**Work to be completed:** In the entries below, count each line where "variance" appears. Give the total and nothing more.

**Exercise material:**

--------------------------------

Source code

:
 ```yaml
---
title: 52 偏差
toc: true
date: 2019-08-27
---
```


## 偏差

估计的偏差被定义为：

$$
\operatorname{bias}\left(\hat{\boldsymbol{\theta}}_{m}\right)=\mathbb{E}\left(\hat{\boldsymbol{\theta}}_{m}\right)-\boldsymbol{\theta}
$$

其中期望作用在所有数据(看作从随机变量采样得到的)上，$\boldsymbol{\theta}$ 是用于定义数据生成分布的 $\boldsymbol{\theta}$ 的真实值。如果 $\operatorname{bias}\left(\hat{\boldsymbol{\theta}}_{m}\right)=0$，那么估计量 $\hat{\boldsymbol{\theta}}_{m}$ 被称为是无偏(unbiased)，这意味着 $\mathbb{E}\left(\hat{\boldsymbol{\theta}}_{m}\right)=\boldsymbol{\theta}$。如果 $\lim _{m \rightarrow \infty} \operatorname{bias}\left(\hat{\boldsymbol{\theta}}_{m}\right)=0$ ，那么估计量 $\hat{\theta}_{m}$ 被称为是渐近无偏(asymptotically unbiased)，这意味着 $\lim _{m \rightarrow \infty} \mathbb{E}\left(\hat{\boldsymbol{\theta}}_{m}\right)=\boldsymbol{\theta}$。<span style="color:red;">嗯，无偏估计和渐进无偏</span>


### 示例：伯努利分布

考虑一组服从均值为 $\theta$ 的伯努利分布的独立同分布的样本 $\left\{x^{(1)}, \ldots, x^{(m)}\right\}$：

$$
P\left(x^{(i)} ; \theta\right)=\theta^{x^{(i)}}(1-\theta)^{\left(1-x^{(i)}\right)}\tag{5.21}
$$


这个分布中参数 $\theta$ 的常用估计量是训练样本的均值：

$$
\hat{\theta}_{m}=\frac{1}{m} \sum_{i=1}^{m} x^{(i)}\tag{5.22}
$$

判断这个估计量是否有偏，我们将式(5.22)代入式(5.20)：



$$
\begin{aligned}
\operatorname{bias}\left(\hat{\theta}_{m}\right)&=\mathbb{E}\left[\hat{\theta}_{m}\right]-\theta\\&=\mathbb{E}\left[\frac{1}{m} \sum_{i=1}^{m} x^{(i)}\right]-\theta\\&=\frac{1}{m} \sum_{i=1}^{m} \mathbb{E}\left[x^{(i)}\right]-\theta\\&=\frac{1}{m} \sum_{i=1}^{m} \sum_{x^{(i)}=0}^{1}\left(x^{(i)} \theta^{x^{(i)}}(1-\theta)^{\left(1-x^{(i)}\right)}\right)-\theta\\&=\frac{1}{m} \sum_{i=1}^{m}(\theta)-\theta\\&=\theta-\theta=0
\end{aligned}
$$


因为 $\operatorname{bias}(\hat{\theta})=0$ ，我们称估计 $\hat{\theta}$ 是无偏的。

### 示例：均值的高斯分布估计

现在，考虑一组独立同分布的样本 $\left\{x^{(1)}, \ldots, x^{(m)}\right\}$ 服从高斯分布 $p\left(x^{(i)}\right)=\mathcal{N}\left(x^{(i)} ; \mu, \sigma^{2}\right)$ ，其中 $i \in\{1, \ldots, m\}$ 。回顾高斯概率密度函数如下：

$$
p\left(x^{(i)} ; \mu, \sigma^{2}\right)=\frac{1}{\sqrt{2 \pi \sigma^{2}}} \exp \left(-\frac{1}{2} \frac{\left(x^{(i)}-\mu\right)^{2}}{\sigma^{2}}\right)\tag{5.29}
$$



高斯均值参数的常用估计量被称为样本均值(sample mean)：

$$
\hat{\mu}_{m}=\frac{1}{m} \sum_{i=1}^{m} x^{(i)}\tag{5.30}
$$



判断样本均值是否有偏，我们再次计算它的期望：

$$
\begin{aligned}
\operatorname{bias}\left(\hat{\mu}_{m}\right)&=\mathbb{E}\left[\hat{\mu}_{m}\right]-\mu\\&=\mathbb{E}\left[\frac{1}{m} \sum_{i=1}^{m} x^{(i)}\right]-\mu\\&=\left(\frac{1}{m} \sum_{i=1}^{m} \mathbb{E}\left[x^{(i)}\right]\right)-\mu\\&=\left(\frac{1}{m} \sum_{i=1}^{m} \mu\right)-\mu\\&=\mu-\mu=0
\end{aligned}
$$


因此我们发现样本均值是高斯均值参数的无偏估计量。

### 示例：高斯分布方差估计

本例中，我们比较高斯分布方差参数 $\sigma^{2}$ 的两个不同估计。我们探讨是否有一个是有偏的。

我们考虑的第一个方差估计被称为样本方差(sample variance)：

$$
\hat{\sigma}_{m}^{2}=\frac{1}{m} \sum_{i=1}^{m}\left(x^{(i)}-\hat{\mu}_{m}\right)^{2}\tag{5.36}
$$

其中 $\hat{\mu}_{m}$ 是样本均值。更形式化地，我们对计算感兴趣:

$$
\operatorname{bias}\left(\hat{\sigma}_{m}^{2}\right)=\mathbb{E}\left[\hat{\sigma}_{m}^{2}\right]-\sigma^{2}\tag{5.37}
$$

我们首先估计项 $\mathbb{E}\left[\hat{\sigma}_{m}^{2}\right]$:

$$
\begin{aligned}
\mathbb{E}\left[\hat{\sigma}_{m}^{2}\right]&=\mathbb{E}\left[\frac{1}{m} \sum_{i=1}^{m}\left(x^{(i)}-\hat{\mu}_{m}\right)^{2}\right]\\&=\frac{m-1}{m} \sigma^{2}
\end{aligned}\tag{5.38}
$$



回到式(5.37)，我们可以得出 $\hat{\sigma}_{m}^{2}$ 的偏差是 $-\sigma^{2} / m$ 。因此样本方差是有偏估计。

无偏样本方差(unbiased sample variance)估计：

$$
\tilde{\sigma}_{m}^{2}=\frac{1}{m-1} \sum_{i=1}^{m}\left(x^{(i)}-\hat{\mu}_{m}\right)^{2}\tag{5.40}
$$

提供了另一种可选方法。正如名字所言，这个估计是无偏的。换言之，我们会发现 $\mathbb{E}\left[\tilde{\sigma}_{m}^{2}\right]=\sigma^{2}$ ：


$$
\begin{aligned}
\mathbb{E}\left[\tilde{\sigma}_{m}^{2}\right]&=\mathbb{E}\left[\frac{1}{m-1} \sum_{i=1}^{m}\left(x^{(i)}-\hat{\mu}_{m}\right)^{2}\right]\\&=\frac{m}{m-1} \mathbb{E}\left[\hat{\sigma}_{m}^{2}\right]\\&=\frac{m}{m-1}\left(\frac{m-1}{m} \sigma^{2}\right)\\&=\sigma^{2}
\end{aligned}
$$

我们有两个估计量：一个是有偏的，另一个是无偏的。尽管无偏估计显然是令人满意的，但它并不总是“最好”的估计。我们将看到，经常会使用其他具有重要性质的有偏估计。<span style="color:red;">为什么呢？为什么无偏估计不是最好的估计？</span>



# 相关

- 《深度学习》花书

--------------------------------

**Result of the exercise:** 2